Стул врезался в косяк двери, что-то тупое и жесткое ударило по плечу Никитина, а он вроде бы не успел увидеть полет ударившего его осколка – стул с отломанной ножкой упал, загремел по полу – и не успел четко увидеть обезображенного ненавистью лица Меженина, потому что все разом подернулось, замутнело белым, заполненным человеческими голосами туманом, и он шагнул в этот туман, спотыкнувшись обо что-то угловатое, твердое на полу, с неловкой тормозящей жесткостью в правой руке и правом плече невесомо вскинул неощутимый пальцами «ТТ» и выстрелил дважды по какому-то неясному белесому облаку, имеющему почему-то не вид лица, а один дико, по-рыбьи разъятый безголосым криком рот, мгновенно пропавший куда-то за горько обдавшей порохом пеленой тумана…
– Товарищ лейтенант!
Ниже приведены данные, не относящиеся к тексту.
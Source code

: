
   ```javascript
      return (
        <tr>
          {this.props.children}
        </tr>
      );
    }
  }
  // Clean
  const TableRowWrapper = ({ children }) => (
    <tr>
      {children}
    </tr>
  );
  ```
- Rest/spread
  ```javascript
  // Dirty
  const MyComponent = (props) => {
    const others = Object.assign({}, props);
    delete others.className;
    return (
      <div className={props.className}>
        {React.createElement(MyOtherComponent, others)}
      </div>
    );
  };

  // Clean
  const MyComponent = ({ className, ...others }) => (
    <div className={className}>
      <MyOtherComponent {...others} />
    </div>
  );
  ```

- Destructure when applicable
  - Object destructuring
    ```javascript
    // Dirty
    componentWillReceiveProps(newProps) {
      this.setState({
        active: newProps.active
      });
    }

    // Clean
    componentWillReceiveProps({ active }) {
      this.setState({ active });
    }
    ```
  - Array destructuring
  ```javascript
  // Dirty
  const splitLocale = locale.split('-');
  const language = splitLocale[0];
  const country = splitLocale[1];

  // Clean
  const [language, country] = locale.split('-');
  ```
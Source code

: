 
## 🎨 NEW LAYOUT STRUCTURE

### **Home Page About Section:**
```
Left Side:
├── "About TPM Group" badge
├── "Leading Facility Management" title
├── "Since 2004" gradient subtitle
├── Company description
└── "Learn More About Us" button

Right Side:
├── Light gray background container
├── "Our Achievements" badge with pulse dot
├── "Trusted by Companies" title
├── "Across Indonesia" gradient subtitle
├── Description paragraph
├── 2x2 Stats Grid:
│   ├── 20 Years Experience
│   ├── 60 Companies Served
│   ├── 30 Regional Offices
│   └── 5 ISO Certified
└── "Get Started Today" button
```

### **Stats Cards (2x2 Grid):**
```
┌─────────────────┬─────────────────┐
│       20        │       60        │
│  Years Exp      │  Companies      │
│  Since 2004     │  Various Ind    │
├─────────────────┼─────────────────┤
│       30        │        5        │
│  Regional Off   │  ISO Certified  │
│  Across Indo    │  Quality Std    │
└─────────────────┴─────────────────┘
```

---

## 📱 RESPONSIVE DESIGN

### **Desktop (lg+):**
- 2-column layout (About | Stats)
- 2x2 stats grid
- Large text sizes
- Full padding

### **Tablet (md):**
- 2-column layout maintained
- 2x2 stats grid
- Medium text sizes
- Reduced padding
Товарищ лейтенант!..
«Все!» – подумал Никитин в сумеречной оледенело-спокойной остраденности, уже понимая, что сейчас совершил то, что вот с этой отсчитанной минуты меняло его жизнь, и почти не различал вокруг себя крики, суматошную возню, движение тел по правую сторону стола около окон, размыто видя перед собой ошеломленные лица Ушатикова, Таткина, Зыкина, знакомые и чужие лица солдат, подступившие к нему из тумана, он незряче смотрел сквозь них, мимо них и для чего-то старательно и упорно, будто это было теперь главным, вталкивал в кобуру ставший в его руке скользким куском металла пистолет – и не попадал, не находил кожаное гнездо и, не найдя, сунул пистолет в карман, ссохшимся шепотом сказал первое пришедшее из подсознания, как необходимость:
– Зыкин… остаетесь за меня… Я сам сейчас доложу.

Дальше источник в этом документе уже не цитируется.